I also tried Starling, which gave me 1.163 (!) and I even tried my Nationwide credit card which gave me the same! I thought the latter had always given me pretty much the mid market rate…
Don’t these banks get live rates any more (or did they ever)? I seem to remember it was better with e.g. Curve in the past.
The Monzo transaction and a couple of the Chase transactions have now settled at the rate they had when pending, so 1.168, which is a far cry from the 1.18 that Mastercard had at the time of the transactions.
Right now the MC rate is 1.184 and the cards are giving me 1.179.
Is there supposed to be a delay or a discrepancy like that? And shouldn’t Monzo be clear and up front about it?
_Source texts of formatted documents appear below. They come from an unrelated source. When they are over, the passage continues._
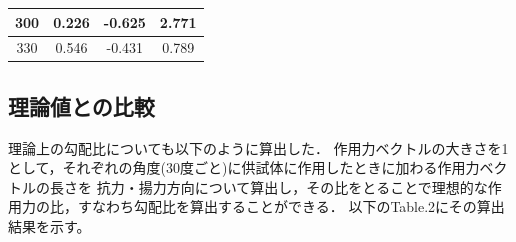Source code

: \documentclass[twocolumn,a4j]{jsarticle}
\begin{document}
\begin{table}[htbp]
\begin{center}
\begin{tabular}{|p{20mm}|p{20mm}|p{20mm}|p{20mm}|}
            \multicolumn{1}{|c|}{300}                  & \multicolumn{1}{|c|}{0.226}            & \multicolumn{1}{|c|}{-0.625}           & \multicolumn{1}{|c|}{2.771}            \\ \hline
            \multicolumn{1}{|c|}{330}                  & \multicolumn{1}{|c|}{0.546}            & \multicolumn{1}{|c|}{-0.431}           & \multicolumn{1}{|c|}{0.789}            \\ \hline
        \end{tabular}
    \end{center}
\end{table}

\newpage

\subsection{理論値との比較}

理論上の勾配比についても以下のように算出した．
作用力ベクトルの大きさを1として，それぞれの角度(30度ごと)に供試体に作用したときに加わる作用力ベクトルの長さを
抗力・揚力方向について算出し，その比をとることで理想的な作用力の比，すなわち勾配比を算出することができる．
以下のTable.2にその算出結果を示す。\par
\end{document}
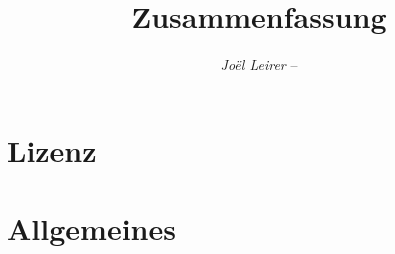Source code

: \documentclass[margin=normal]{tex/hsrzf}
\author{\textsl{Joël Leirer} -- \texttt{\theauthoremail}}
\title{\texttt{\themodule} Zusammenfassung}
\date{\thesemester}
\begin{document}

\maketitle



\section*{Lizenz}
\doclicenseThis

\clearpage
\tableofcontents

\clearpage
\setcounter{page}{1}
\section{Allgemeines}
\end{document}
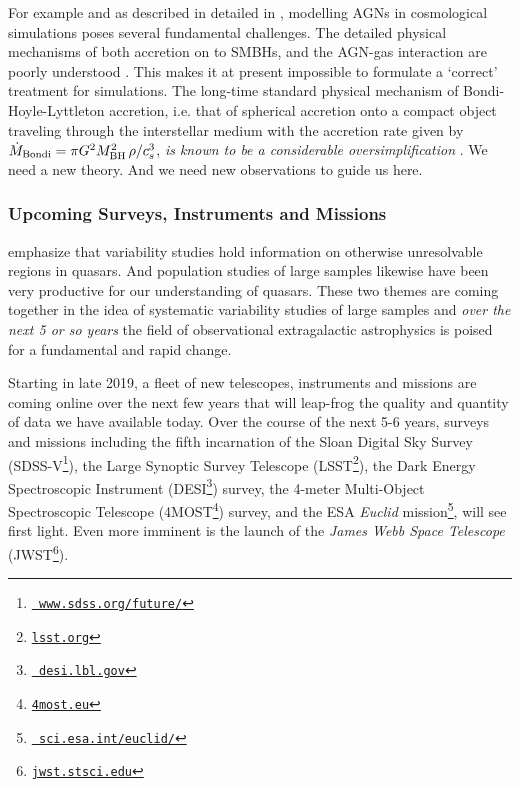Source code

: \smallskip
\smallskip
\noindent
For example and as described in detailed in \citet{Weinberger2017},
modelling AGNs in cosmological simulations poses several fundamental
challenges. The detailed physical mechanisms of both accretion on to
SMBHs, and the AGN-gas interaction are poorly understood
\citep{Hopkins_Quataert2010, Hopkins_Quataert2011,
Huarte-Espinosa2011, Gaibler2012, Angles-Alcazar2013, Gaspari2013,
Cielo2014, Costa2014, Angles-Alcazar2015, Emsellem2015,
CurtisSijacki2015, CurtisSijacki2016a, CurtisSijacki2016b,
Rosas-Guevara2015, Roos2015, Hopkins2016, Bieri2017,
Angles-Alcazar2017}. This makes it at present impossible to formulate
a `correct' treatment for simulations.  The long-time standard
physical mechanism of Bondi-Hoyle-Lyttleton accretion, i.e. that of
spherical accretion onto a compact object traveling through the
interstellar medium \citep{Hoyle_Lyttleton1939, Bondi_Hoyle1944,
Bondi1952} with the accretion rate given by $\dot {M}_{\rm Bondi} =
\pi G^{2 }M_{\rm BH}^{2} \, \rho / c_{s}^{3}$, {\it is known to
be a considerable oversimplification} \citep[e.g.,][]{Edgar2004}.
We need a new theory. And we need new observations to guide us here. 


\subsubsection{Upcoming Surveys, Instruments and Missions}
\noindent
\citep{Lawrence2016_ASPC} emphasize that variability studies hold
information on otherwise unresolvable regions in quasars. And
population studies of large samples likewise have been very productive
for our understanding of quasars. These two themes are coming together
in the idea of systematic variability studies of large samples and
{\it over the next 5 or so years} the field of observational
extragalactic astrophysics is poised for a fundamental and rapid
change.

\smallskip
\smallskip
\noindent
Starting in late 2019, a fleet of new telescopes, instruments and
missions are coming online over the next few years that will leap-frog
the quality and quantity of data we have available today. Over the
course of the next 5-6 years, surveys and missions including the fifth
incarnation of the Sloan Digital Sky Survey
(SDSS-V\footnote{\href{www.sdss.org/future/}{{\tt
www.sdss.org/future/}}}), the Large Synoptic Survey Telescope
(LSST\footnote{\href{lsst.org}{{\tt lsst.org}}}), the Dark Energy
Spectroscopic Instrument (DESI\footnote{\href{desi.lbl.gov}{{\tt
desi.lbl.gov}}}) survey, the 4-meter Multi-Object Spectroscopic
Telescope (4MOST\footnote{\href{4most.eu}{{\tt 4most.eu}}}) survey,
and the ESA {\it Euclid}
mission\footnote{\href{sci.esa.int/euclid/}{{\tt
sci.esa.int/euclid/}}}, will see first light. Even more imminent is
the launch of the {\it James Webb Space Telescope}
(JWST\footnote{\href{jwst.stsci.edu}{{\tt jwst.stsci.edu}}}).


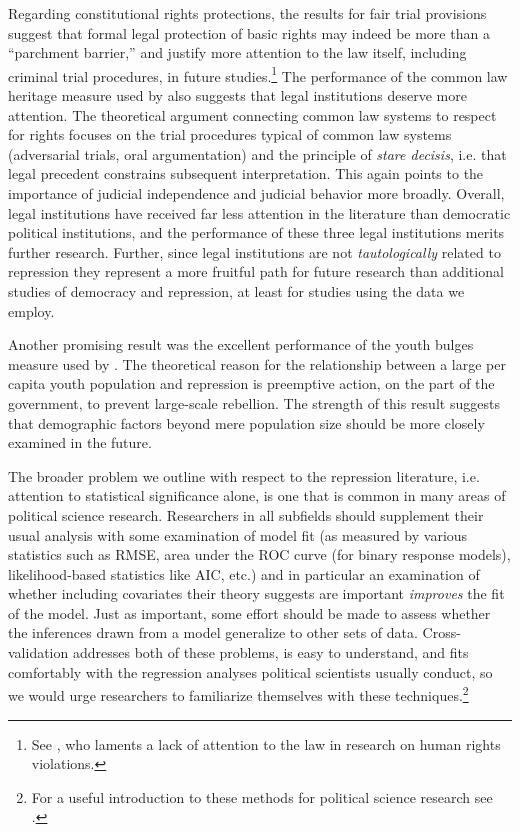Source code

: \documentclass[12pt]{article}
\begin{document}
Regarding constitutional rights protections, the results for fair trial provisions suggest that formal legal protection of basic rights may indeed be more than a ``parchment barrier,'' \citep[See][]{KeithTatePoe2009} and justify more attention to the law itself, including criminal trial procedures, in future studies.\footnote{See \citet{Cross1999}, who laments a lack of attention to the law in research on human rights violations.} The performance of the common law heritage measure used by \citet{Mitchell2013} also suggests that legal institutions deserve more attention. The theoretical argument connecting common law systems to respect for rights focuses on the trial procedures typical of common law systems (adversarial trials, oral argumentation) and the principle of {\em stare decisis}, i.e. that legal precedent constrains subsequent interpretation. This again points to the importance of judicial independence and judicial behavior more broadly. Overall, legal institutions have received far less attention in the literature than democratic political institutions, and the performance of these three legal institutions merits further research. Further, since legal institutions are not {\it tautologically} related to repression they represent a more fruitful path for future research than additional studies of democracy and repression, at least for studies using the data we employ. 

Another promising result was the excellent performance of the youth bulges measure used by \citet{NordasDavenport2013}. The theoretical reason for the relationship between a large per capita youth population and repression is preemptive action, on the part of the government, to prevent large-scale rebellion. The strength of this result suggests that demographic factors beyond mere population size should be more closely examined in the future. 

The broader problem we outline with respect to the repression literature, i.e. attention to statistical significance alone, is one that is common in many areas of political science research. Researchers in all subfields should supplement their usual analysis with some examination of model fit (as measured by various statistics such as RMSE, area under the ROC curve (for binary response models), likelihood-based statistics like AIC, etc.) and in particular an examination of whether including covariates their theory suggests are important {\em improves} the fit of the model. Just as important, some effort should be made to assess whether the inferences drawn from a model generalize to other sets of data. Cross-validation addresses both of these problems, is easy to understand, and fits comfortably with the regression analyses political scientists usually conduct, so we would urge researchers to familiarize themselves with these techniques.\footnote{For a useful introduction to these methods for political science research see \citet{LeeAhlquist2011}.} 
\end{document}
The current wording essentially implies we get the MC rate as is at the time of transaction.
With Visa and MC at least, they have their figure for the day. The day the transaction actually settles will determine the days rate in which it should settle in.
Weird as I’ve always every checked and got the one mid-market rate with cards in the past.
Does Visa also have two rates? I used my Revolut today (bought in EUR, paid from GBP balance) and it charged me within 0.005 of the GBP-to-EUR mid-market rate.
Yes, everyone has different rates depending on the transaction direction.
The difference between the two is called spread.
Also pending transaction rates are just an estimate indication. When transaction settles it can update, so best to compare transactions that are similar in nature, in terms of authorization and settlement timings.